Guess who is here?
Harrison Edward Smith was born after a long day on Wednesday, April 20, 2011, weighing 5 lb, 12 oz, measuring 19 inches in length.
We're so in love.
But let's backtrack, okay? And let me tell you how it all went down...
Tuesday night, I got home from work feeling not that great. So, Coop Dawg and I walked in the backyard some, hoping to relieve this Momma of some serious back pain and swollen feet.
We went to bed early that night, around 9:30pm, because Mr. Smith had an early morning work meeting at 7am (needless to say, he didn't make it there).
My lower back was killing me, and I would doze off, only to wake up with it getting stronger and more intense. I walked around the house - a lot - and debated on waking Mr. Smith with a "This is it!" call to action. By 3:30am, I couldn't take it anymore. Either there was an invisble 400-lb. man sitting on my back, or something was seriously wrong. Either way, I wanted to go to the hospital to check things out.
I woke Mr. Smith up, got him in the shower - which bordered on 30 min, I swear - and we were at the MEU (Maternity Evaluation Unit) around 4:30am. As soon as I waddled in, the nurses there took one look at my Shrek feet and said - Oh girl, you're in labor. After three blood pressure tests (they were through the roof), they checked me in as "active labor" since I had been laboring progressively since 10:30pm. We started calling our families at that point, I think it was around 6-6:30am with the news.
Within a couple of hours, our families had gotten there, and I let them know I wanted to wait on the epidural so I could see what all some real contractions would feel like. Crazy talk, I know. But I just wanted to know, ya know? I had been on the Pitocin drip since around 7am, and I took it - by myself - until around 11:30am. So, I can proudly say I went a little over 12 hours without the epidural.

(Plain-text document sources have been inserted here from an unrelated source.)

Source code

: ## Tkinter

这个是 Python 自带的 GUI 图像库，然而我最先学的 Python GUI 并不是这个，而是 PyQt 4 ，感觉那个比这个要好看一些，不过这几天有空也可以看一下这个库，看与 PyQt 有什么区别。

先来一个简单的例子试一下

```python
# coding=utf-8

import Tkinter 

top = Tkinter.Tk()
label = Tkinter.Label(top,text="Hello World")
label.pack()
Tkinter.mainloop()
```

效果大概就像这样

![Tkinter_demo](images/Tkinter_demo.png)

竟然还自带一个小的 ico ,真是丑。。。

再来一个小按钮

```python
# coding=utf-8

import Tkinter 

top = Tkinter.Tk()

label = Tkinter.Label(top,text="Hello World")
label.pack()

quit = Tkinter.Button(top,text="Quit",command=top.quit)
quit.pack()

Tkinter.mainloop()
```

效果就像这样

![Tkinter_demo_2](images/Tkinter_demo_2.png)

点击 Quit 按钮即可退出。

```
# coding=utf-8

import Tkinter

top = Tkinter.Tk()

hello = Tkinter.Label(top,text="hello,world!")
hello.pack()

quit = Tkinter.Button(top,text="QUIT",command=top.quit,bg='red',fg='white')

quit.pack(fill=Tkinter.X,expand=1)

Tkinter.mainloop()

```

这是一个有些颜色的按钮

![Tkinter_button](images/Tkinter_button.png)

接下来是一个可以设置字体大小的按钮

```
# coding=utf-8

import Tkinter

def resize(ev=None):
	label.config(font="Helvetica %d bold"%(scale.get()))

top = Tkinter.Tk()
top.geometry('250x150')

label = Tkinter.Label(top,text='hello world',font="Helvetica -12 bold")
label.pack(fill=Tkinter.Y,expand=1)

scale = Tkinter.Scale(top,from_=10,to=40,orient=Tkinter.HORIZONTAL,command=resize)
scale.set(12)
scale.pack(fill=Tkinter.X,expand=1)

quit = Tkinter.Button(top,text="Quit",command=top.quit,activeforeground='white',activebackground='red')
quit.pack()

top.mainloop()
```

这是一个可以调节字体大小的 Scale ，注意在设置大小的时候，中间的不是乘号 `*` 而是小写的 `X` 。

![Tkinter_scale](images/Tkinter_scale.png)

Within minutes of the epidural, they broke my water, and the Doctor let everyone know it would at least until 4-5 pm until my body was at 10cm and ready for some real action.
Around 1pm, the Doctor came back to survey the scene and popped back up saying, "Okay, everybody out, she's at 10cm and we're ready to push." Talk about my body wanting to spring into action! The families (except for Mr. Smith) left the room in a hurry, with the doctor saying it would be about an hour before the Baby made his debut. (Famous last words...)
I started pushing around 1:10pm, with Mr. Smith and Nurse Jenny (my new BFF, who was amazing during all of this). A little after 2pm, Jenny let me know that we had stopped making progress, because the Baby was "sunny side up" - which means he was face up, instead of face down - and that Dr. Hoover would need to come back in the room and turn him. A few minutes later, Dr. Hoover appeared, assessed the situation, got right up in there and turned the Baby around with her hand, and let me know that now it shouldn't be any trouble at all. (Basically at this point, we were starting over in the process, since she had to push him back up in the placenta to get him turned.) Still, we were in high spirits. We had watched "Who Wants to be a Millionaire" and "Are You Smarter than a 5th Grader?" during all of this, laughing and pushing during contractions. God bless epidurals. Ooo.... and we had a mirror during this part, so I could see everything going on.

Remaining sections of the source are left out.